_Exercise requirements_
Search the entries below for the word "which" and copy every line where it appears.

_Data excerpts_
-*-*-

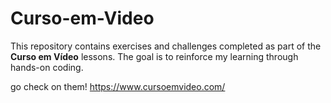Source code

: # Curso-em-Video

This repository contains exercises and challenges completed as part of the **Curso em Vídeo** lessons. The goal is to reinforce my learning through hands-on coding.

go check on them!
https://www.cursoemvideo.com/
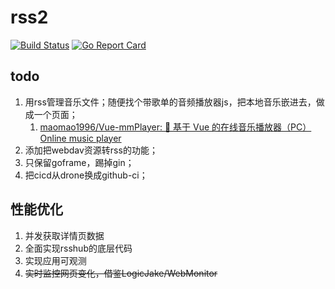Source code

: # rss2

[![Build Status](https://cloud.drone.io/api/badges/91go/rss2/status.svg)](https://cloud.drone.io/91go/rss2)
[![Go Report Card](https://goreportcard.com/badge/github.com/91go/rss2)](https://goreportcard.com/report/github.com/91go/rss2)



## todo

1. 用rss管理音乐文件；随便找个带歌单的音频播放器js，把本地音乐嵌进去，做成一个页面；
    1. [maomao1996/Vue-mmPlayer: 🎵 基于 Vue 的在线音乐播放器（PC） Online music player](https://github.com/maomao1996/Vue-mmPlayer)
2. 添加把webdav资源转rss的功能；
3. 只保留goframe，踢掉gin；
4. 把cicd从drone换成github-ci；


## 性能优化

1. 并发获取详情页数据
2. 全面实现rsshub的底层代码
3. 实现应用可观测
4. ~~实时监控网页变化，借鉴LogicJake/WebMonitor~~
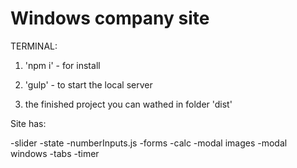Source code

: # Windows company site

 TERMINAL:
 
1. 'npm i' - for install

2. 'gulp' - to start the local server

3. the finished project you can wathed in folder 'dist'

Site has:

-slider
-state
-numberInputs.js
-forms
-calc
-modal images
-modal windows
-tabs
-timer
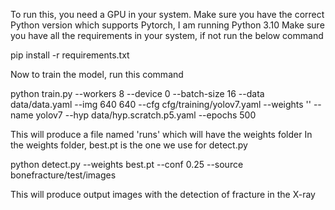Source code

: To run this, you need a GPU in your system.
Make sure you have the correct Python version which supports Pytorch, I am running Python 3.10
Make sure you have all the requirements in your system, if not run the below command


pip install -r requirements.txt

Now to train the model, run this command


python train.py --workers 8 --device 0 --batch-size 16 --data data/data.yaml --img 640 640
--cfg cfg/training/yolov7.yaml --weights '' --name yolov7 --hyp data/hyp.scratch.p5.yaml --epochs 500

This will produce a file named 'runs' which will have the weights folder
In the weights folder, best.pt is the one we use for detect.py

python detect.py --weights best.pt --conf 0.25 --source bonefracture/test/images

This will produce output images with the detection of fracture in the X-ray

-*-*-

_Response for this exercise_
Make sure you have the correct Python version which supports Pytorch, I am running Python 3.10
This will produce a file named 'runs' which will have the weights folder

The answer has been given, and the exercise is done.